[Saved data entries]
---+---

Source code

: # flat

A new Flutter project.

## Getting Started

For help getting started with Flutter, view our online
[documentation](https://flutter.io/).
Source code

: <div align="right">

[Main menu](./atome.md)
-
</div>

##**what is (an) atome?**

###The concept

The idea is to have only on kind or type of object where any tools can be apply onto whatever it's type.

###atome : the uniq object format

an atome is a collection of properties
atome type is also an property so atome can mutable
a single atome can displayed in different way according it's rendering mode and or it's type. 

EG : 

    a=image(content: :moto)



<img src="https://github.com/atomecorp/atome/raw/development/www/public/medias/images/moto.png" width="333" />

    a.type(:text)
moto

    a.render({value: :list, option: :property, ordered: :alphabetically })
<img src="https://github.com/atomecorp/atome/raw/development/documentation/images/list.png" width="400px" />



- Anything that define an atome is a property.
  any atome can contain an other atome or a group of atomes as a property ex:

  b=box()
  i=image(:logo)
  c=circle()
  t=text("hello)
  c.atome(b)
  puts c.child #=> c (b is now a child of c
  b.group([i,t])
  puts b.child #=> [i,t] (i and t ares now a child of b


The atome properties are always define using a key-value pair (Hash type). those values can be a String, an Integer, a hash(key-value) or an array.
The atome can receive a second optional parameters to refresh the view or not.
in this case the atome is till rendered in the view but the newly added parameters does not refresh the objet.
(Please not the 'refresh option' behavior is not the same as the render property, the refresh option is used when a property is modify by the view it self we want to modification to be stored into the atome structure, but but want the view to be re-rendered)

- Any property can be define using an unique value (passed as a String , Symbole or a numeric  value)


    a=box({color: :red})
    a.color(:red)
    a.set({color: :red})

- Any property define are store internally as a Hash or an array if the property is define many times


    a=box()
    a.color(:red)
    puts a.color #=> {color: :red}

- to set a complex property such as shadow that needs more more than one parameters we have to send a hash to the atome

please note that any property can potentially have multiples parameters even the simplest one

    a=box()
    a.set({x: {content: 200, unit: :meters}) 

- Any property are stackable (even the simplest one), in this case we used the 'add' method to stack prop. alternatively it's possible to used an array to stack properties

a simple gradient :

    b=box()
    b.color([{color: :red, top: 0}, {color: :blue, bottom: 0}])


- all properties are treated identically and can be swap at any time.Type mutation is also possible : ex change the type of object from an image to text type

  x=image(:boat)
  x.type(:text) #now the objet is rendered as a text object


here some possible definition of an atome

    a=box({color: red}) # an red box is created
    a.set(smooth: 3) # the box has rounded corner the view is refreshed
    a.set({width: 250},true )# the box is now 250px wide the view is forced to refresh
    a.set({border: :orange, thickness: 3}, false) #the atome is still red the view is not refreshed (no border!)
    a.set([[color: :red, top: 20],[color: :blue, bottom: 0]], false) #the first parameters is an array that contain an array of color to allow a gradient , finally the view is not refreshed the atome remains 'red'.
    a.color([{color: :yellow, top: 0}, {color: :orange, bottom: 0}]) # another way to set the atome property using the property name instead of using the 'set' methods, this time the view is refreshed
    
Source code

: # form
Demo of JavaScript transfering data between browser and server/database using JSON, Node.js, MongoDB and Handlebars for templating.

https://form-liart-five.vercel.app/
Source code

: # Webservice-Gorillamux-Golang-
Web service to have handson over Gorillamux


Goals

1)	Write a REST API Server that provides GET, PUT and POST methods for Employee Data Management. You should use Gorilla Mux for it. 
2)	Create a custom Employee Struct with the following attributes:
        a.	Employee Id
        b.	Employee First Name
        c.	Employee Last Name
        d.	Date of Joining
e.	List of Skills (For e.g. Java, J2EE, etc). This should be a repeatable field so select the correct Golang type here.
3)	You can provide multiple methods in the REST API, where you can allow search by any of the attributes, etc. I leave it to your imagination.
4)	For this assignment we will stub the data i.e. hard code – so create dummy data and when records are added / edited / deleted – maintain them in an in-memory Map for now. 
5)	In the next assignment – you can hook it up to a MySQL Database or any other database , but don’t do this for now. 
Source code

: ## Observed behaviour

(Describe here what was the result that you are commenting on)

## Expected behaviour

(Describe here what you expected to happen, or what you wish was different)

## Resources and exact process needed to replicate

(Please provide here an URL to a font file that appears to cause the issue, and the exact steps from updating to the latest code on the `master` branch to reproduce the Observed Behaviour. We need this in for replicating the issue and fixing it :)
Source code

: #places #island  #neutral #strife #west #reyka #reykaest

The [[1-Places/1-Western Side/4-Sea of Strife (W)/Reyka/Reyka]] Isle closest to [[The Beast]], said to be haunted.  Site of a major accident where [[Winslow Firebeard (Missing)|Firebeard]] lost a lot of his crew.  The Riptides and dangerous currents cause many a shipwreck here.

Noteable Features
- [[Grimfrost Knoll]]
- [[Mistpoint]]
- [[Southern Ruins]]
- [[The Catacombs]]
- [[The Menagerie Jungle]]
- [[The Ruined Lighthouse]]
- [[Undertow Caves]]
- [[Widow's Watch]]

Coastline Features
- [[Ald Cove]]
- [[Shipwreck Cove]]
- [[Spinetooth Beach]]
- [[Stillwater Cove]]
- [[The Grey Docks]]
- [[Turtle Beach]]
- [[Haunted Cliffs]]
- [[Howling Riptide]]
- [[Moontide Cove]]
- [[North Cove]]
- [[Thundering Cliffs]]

---+---

### What you should do:
Your answer should consist of each line of the data above in which the word "case" occurs.

### Result of this exercise:
in this case the atome is till rendered in the view but the newly added parameters does not refresh the objet.
- Any property are stackable (even the simplest one), in this case we used the 'add' method to stack prop. alternatively it's possible to used an array to stack properties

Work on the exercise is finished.